2022-05-05 05:25:33 GMT LOG:  server process (PID 16279) was terminated by signal 9: Killed
2022-05-05 05:25:33 GMT DETAIL:  Failed process was running: select * from search_by_date_address24($1, $2) as result
2022-05-05 05:25:33 GMT LOG:  terminating any other active server processes
2022-05-05 05:25:33 GMT WARNING:  terminating connection because of crash of another server process
2022-05-05 05:25:33 GMT DETAIL:  The postmaster has commanded this server process to roll back the current transaction and exit, because another server process exited 
abnormally and possibly corrupted shared memory.
2022-05-05 05:25:33 GMT HINT:  In a moment you should be able to reconnect to the database and repeat your command.

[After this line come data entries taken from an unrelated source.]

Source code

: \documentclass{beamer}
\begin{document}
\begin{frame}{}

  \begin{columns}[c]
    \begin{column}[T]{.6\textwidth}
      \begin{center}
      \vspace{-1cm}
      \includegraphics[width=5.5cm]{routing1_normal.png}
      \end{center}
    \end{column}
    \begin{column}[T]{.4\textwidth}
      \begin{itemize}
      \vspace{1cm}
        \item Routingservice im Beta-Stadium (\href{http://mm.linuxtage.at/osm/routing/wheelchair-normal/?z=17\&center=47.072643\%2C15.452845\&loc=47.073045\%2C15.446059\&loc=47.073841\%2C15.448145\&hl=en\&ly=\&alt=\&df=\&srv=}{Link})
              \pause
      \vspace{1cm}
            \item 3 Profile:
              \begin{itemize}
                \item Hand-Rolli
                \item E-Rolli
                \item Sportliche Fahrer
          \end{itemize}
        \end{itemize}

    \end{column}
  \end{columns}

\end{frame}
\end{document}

it's unclear why this is happening, but it's clearly a regression from the upgrade. here's a memory graph from the last 3 days:

image https://grafana.torproject.org/d/xfpJB9FGz/1-node-exporter-for-prometheus-dashboard-en-v20201010?orgId=1&var-origin_prometheus=&var-job=node&var-hostname=All&var-node=materculae.torproject.org:9100&var-device=All&var-interval=2m&var-maxmount=%2Fhome&var-show_hostname=materculae&var-total=93&viewPanel=156&from=now-3d&to=now&refresh=1m

i think the upgrade completed at about 15:26 UTC yesterday, at least according to the graph. (this comment is later, but that's probably just me reporting after the fact: #40692 (comment 2799945)).

then we can see the server restarting (the blank), and slowly reclaiming memory. then there's this unusual jump at 22:18 and things go a little out of whack for a few hours, but seem to stabilise at a somewhat reasonable pattern at 11:00 next day. that's about 1GB more memory usage than the previous normal though, so that's already a little worrisome.

but then, at 22:46UTC, memory usage just starts to grown linearly, eventually hitting the above OOM at around 5:30 or so.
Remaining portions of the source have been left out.